Ya entre nosotros y antes de
encontrarse con un ser humano, se topa con un zorro huidizo porque tiene malas
experiencias con los humanos. Se la apañan para comunicarse, dejándonos como
regalo el secreto de la amistad. En el momento de la despedida consuela El Principito al zorro diciéndole que,
hasta en la distancia, él será único y nada ni nadie ocupará su lugar. El
zorro, conmovido, también le hace el regalo de su secreto: “es muy simple, le
dice, sólo se ve bien con el corazón. Lo esencial es invisible a los ojos”.

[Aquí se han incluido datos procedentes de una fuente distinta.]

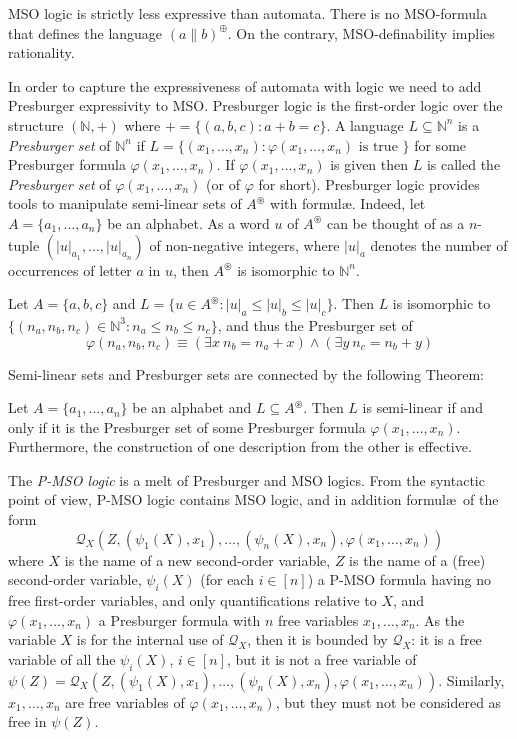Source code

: \documentclass{CSML}
\begin{document}
MSO logic is strictly less expressive than automata. There is no MSO-formula that defines the language $(a\parallel b)^\oplus$. On the contrary, 
MSO-definability implies rationality.

In order to capture the expressiveness of automata with logic we need to add Presburger expressivity to MSO.
Presburger logic is the first-order logic over the structure $(\mathbb{N},+)$ where $+=\{(a,b,c) : a+b=c\}$.
A language $L\subseteq \mathbb{N}^n$ is a \emph{Presburger set} of $\mathbb{N}^n$ if $L=\{(x_1,\dots,x_n) : \varphi(x_1,\dots,x_n) \text{ is true }\}$ for some Presburger formula  $\varphi(x_1,\dots,x_n)$. If $\varphi(x_1,\dots,x_n)$ is given then $L$ is called the \emph{Presburger set} of $\varphi(x_1,\dots,x_n)$ (or of $\varphi$ for short).
Presburger logic provides tools to manipulate semi-linear sets of $A^\circledast$ with formul{\ae}.
Indeed, let $A=\{a_1,\dots,a_n\}$ be an alphabet.
As a word $u$ of $A^\circledast$ can be thought of as a $n$-tuple $(\vert u\vert_{a_1},\dots,\vert u\vert_{a_n})$ of non-negative integers, where $\vert u\vert_a$ denotes the number of occurrences of letter $a$ in $u$, then $A^\circledast$ is isomorphic to $\mathbb{N}^n$.

\begin{exa}
  \label{ex:pres1}
  Let $A=\{a,b,c\}$ and $L=\{ u\in A^\circledast : \vert u\vert_a\leq \vert u\vert_b\leq \vert u\vert_c \}$.
  Then $L$ is isomorphic to $\{ (n_a,n_b,n_c)\in\mathbb{N}^3 : n_a\leq n_b\leq n_c \}$, and thus the Presburger set of $$\varphi(n_a,n_b,n_c)\equiv(\exists x\ n_b=n_a+x)\land (\exists y\ n_c=n_b+y)$$
\end{exa}

Semi-linear sets and Presburger sets are connected by the following Theorem:
\begin{thm} \label{th:PresburgerSemilinear}
  Let $A=\{a_1,\dots,a_n\}$ be an alphabet and $L\subseteq A^\circledast$.
  Then $L$ is semi-linear if and only if it is the Presburger set of some Presburger formula $\varphi(x_1,\dots,x_n)$. 
  Furthermore, the construction of one description from the other is effective.
\end{thm}

The \emph{P-MSO logic} is a melt of Presburger and MSO logics.
From the syntactic point of view, P-MSO logic contains MSO logic, and in addition formul{\ae}\ of the form 
$$\mathcal{Q}_X(Z,(\psi_1(X),x_1),\dots,(\psi_n(X),x_n),\varphi(x_1,\dots,x_n))$$ 
where $X$ is the name of a new second-order variable, $Z$ is the name of a (free) second-order variable, $\psi_i(X)$ (for each $i\in[n]$) a P-MSO formula having 
no free first-order variables, and only quantifications relative to $X$, and $\varphi(x_1,\dots,x_n)$ a Presburger formula with $n$ free variables $x_1,\dots,x_n$. 
As the variable $X$ is for the internal use of $\mathcal{Q}_X$, then it is bounded by $\mathcal{Q}_X$: it is a free variable of all the $\psi_i(X)$, $i\in[n]$, but it is not a free variable of $\psi(Z)=\mathcal{Q}_X(Z,(\psi_1(X),x_1),\dots,(\psi_n(X),x_n),\varphi(x_1,\dots,x_n))$. Similarly, $x_1,\dots,x_n$ are free variables of $\varphi(x_1,\dots,x_n)$, but they must not be considered as free in $\psi(Z)$. 
\end{document}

Mientras El Principito hace todas estas confidencias al piloto consigue
mantenerle en vida. Llega el momento de la despedida y de la vuelta al punto de
partida. El piloto lo hará en su avión, ya reparado y, el niño, muriendo en sus
brazos, trasportado por el veneno de una serpiente. El vacío que deja su final
está acompañado de una última advertencia. Dice el autor que si algún día vamos
por el Sáhara, nos fijemos bien en el dibujo que recuerda el lugar donde
apareció El Principito, y que nos
detengamos un tiempo por si llega un niño con encanto que hace muchas preguntas
y que alegra el corazón. Nos pide que seamos amables y que le hagamos saber a
él que el niño ha vuelto.
Desde entonces muchos son los niños
que transitan por ese desierto. Les llamamos menas. Vienen huyendo del hambre y de la guerra. Están de paso,
caminando hacia pueblos y ciudades de la rica Europa. Tienen efectivamente
muchas preguntas que hacernos y, si nos paramos a escucharles, descubriremos en
ellos, más que encanto infantil, una heroica valentía. Muchos se juegan la vida
para labrarse un futuro que permita sacar adelante a los padres y hermanos que
dejan atrás. Pero nosotros no queremos escucharles y les cerramos las puertas.

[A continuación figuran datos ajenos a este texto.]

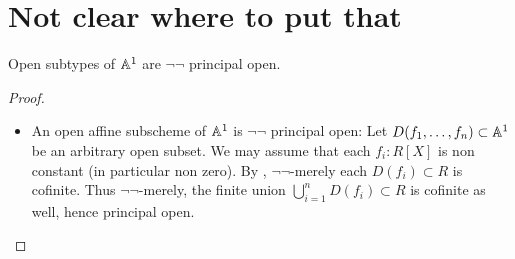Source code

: \documentclass{article}
\begin{document}
\section{Not clear where to put that}
\begin{lemma}
	Open subtypes of $\mathbb{A}^1$ are $\lnot \lnot$ principal open. %
\end{lemma}
\begin{proof}
	\begin{itemize}
		\item An open affine subscheme of $\mathbb{A}^1$ is $\lnot \lnot$ principal open: Let $D(f_1,\hdots,f_n) \subset \mathbb{A}^1$ be an arbitrary open subset. We may assume that each $f_i : R[X]$ is non constant (in particular non zero). By \todocite, $\lnot \lnot$-merely each $D(f_i) \subset R$ is cofinite. Thus $\lnot \lnot$-merely, the finite union $\bigcup_{i=1}^n D(f_i) \subset R$ is cofinite as well, hence principal open. %
	\end{itemize}
\end{proof}
\end{document}
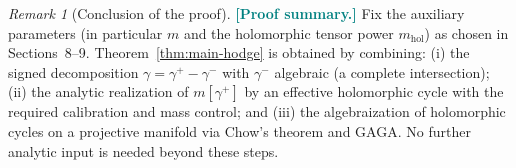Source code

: \documentclass[11pt]{article}
\newcommand{\REVMZ}[1]{\textcolor{teal}{#1}}  %
\numberwithin{equation}{section}  %
\theoremstyle{plain}
\theoremstyle{definition}
\theoremstyle{remark}
\newtheorem{remark}[theorem]{Remark}
\newcommand{\mhol}{m_{\mathrm{hol}}} %
\begin{document}
\begin{remark}[Conclusion of the proof]\label{rem:hodge-final-remark}
\REVMZ{\textbf{[Proof summary.]}}
Fix the auxiliary parameters (in particular $m$ and the holomorphic tensor power $\mhol$) as chosen in Sections~8--9.
Theorem~\ref{thm:main-hodge} is obtained by combining:
(i) the signed decomposition $\gamma=\gamma^{+}-\gamma^{-}$ with $\gamma^{-}$ algebraic (a complete intersection);
(ii) the analytic realization of $m[\gamma^{+}]$ by an effective holomorphic cycle with the required calibration and mass control; and
(iii) the algebraization of holomorphic cycles on a projective manifold via Chow's theorem and GAGA.
No further analytic input is needed beyond these steps.
\end{remark}
\end{document}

Les tratamos como apestados o un peligro para nuestros hijos y decimos que
vienen a robar y delinquir. Nos comportamos con ellos con la altivez del rey o con
la petulancia del vanidoso o con la inhumanidad del hombre de negocios. Estamos
a años luz de los sentimientos del zorro. Si fuéramos sinceros tendríamos que
decir al piloto que le recogió, que el niño ha vuelto, sí, pero que, a nosotros,
gentes como ese niño nos desasosiegan. Lo que nos perdemos comportándonos así
es todo lo que nos regala este genial relato.